MÊME PAS PEUR 2026 : UN GRAND CRU

16e édition de Même pas peur festival cinéma

Même pas peur, le Festival International du Film Fantastique de La Réunion revient à Saint-Philippe pour une 16ᵉ édition barbare et audacieuse. Au programme, des meurtres en multiverse, des maoris pas gentils et des kilos en trop. 

Nous sommes à 9000 kilomètres de la France, au sud de nulle part, sur l’île de La Réunion, perdue au cœur de l’océan indien, dont le volcan vient de se réveiller. Depuis 16 ans, le festival de film fantastique Même pas peur illumine et secoue la ville de Saint-Philippe, dans le Sud sauvage. Pendant quelques jours, la réalisatrice Aurélia Mengin (Scarlett Blue) projette une série de films, radicaux, fous, inédits sur l’île, parfois même jamais vus en festival. Cette année encore, la sélection – 62 films internationaux, 7 longs-métrages et 55 courts et films d’animation – étonne par son audace et sa diversité, et laisse les fans du festival bouche bée. 

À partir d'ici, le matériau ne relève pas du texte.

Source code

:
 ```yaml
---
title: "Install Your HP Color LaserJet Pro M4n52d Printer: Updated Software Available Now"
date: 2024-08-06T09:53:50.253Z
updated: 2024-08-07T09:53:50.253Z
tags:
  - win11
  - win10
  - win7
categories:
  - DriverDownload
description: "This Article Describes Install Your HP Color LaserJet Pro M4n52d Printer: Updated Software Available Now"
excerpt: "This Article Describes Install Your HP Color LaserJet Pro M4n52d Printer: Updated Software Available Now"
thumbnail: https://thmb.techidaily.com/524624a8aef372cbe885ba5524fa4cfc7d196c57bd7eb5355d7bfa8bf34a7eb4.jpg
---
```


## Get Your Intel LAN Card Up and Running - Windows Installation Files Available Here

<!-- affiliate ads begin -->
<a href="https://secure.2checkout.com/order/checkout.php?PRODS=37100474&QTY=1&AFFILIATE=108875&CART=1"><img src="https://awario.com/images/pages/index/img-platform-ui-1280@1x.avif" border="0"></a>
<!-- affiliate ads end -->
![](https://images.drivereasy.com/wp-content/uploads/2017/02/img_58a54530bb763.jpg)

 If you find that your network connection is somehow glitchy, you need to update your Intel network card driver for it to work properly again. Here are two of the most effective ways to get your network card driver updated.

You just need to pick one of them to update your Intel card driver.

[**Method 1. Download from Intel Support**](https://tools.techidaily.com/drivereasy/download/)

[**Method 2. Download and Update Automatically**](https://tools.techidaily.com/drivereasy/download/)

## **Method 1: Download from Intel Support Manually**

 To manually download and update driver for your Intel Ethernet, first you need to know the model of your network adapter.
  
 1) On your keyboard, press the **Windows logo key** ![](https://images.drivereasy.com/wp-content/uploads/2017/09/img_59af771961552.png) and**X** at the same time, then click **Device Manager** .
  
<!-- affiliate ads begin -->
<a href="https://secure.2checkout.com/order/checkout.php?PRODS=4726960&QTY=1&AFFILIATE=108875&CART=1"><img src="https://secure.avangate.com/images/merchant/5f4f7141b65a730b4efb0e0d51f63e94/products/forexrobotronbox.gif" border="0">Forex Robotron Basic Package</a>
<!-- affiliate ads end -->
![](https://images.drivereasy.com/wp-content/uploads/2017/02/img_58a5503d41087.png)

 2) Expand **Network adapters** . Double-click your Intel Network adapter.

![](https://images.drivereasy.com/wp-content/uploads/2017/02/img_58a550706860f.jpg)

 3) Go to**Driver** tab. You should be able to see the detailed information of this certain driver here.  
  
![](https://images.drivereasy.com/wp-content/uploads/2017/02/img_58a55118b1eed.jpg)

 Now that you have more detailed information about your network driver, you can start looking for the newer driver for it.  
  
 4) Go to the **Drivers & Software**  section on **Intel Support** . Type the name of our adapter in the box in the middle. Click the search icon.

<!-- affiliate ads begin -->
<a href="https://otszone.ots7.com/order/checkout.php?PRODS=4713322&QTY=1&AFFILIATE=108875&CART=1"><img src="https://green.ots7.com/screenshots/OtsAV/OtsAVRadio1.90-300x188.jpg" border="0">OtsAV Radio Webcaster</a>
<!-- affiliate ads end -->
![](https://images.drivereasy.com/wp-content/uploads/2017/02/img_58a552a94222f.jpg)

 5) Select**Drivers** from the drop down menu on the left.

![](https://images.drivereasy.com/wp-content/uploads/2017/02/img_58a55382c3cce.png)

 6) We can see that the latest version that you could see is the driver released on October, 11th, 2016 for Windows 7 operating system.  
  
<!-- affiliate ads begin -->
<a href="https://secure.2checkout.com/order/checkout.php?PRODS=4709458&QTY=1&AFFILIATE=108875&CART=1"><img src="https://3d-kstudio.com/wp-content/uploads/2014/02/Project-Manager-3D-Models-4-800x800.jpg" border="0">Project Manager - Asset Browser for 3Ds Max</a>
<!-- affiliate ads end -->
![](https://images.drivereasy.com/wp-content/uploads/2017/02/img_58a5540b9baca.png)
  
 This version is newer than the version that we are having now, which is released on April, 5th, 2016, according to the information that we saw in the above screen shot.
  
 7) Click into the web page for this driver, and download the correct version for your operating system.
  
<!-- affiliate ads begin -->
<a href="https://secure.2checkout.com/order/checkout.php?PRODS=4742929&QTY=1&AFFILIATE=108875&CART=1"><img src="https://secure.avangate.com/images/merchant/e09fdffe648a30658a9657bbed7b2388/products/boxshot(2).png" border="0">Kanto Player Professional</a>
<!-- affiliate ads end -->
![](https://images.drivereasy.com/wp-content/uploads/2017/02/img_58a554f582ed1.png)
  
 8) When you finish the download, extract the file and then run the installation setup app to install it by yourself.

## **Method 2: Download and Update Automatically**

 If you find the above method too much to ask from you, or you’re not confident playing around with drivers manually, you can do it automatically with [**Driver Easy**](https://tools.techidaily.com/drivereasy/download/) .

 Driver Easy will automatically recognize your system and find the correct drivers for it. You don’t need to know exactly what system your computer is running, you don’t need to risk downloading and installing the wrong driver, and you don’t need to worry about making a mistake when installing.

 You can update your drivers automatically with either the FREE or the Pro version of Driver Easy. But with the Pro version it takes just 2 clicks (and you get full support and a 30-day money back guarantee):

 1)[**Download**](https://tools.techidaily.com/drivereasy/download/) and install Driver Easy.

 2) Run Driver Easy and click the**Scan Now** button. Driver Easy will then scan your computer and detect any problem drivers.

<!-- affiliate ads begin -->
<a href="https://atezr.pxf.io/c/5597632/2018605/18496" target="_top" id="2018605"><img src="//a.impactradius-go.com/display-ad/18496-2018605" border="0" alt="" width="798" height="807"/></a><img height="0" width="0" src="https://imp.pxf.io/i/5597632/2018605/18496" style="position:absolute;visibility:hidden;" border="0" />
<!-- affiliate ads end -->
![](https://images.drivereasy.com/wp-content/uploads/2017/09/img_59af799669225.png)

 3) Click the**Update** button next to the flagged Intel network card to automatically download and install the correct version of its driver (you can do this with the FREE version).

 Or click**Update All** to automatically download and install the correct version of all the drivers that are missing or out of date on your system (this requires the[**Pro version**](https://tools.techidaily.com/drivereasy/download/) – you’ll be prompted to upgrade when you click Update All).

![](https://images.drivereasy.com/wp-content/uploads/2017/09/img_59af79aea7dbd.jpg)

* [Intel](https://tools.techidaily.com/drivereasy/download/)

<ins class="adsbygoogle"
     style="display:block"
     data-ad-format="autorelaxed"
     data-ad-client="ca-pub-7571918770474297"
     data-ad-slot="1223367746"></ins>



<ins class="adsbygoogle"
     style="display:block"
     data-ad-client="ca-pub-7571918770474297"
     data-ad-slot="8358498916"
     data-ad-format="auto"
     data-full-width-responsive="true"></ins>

Présenté à Gérardmer où il a été récompensé, Redux Redux des frères McManus, est un film de petit malin, une série B à la James Cameron première période. Pendant 107 minutes, une femme traque et tue le serial killer qui a massacré sa fille, dans une série d’univers parallèles. Le film explore la mémoire, la répétition et la réécriture à travers une structure fragmentée, où les scènes semblent se rejouer à l’infini, se corriger, se contredire. Rien n’est stable : ni le récit, ni les points de vue, ni même la réalité des images. Chaque séquence agit comme une variation, un remix qui interroge notre manière de voir et de croire. Malgré la répétition de certaines situations, un scénario un poil foutraque et un filmage très Netflix, Redux Redux s’offre quelques moments d’émotion. Car derrière le dispositif formel se cache une vraie mélancolie : celle des souvenirs imparfaits, des histoires qu’on réécrit pour mieux les supporter. Alors, Redux Redux n’est plus seulement un jeu de cinéma, mais une réflexion sur le temps, la perte et la tentation de recommencer.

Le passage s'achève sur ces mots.